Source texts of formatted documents
· · ·
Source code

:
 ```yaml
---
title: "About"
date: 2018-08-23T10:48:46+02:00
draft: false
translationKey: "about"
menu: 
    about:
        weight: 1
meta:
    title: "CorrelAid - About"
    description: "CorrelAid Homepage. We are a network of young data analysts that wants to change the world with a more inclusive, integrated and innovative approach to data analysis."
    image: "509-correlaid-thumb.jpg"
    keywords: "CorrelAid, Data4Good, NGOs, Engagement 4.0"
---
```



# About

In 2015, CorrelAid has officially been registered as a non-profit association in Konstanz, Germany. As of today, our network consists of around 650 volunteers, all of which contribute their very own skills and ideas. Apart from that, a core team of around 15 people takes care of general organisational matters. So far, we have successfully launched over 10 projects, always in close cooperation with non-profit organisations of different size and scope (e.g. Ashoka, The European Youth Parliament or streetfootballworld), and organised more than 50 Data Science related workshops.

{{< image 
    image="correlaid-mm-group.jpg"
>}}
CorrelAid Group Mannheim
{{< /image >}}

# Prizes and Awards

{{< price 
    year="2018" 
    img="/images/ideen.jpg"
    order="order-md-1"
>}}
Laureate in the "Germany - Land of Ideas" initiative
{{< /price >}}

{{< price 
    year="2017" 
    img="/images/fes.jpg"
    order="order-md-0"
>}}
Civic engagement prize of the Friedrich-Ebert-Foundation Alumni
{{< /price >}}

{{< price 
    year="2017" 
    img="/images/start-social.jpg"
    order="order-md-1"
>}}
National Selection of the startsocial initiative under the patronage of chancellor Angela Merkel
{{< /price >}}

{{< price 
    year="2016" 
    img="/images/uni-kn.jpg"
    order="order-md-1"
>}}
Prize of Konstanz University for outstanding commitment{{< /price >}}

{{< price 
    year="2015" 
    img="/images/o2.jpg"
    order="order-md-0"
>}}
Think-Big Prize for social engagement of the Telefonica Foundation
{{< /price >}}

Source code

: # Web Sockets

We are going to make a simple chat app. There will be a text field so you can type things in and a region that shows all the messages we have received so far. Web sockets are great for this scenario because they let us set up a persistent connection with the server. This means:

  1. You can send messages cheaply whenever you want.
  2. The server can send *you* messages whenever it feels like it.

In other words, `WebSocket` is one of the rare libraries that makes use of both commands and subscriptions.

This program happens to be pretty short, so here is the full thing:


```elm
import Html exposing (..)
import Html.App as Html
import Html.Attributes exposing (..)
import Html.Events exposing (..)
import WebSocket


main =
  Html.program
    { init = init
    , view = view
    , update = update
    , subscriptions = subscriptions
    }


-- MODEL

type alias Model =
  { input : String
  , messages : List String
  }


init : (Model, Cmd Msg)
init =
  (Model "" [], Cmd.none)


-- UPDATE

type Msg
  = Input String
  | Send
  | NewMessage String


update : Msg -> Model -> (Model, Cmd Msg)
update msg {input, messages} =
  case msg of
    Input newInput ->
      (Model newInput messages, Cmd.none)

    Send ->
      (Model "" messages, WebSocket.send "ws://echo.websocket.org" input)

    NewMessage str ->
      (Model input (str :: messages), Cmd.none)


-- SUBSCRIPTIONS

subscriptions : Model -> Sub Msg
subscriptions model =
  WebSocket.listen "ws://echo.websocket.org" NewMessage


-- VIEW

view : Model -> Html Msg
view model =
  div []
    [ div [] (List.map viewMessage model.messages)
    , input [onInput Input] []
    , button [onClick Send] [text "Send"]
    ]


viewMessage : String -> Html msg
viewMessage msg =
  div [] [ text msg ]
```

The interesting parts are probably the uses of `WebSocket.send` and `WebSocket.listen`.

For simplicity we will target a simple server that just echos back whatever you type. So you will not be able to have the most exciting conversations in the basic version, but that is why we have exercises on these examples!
· · ·
• WORK INSTRUCTIONS:
Scan the entries above, and wherever a line holds the string "program", copy it.

• TASK SOLUTION:
This program happens to be pretty short, so here is the full thing:
  Html.program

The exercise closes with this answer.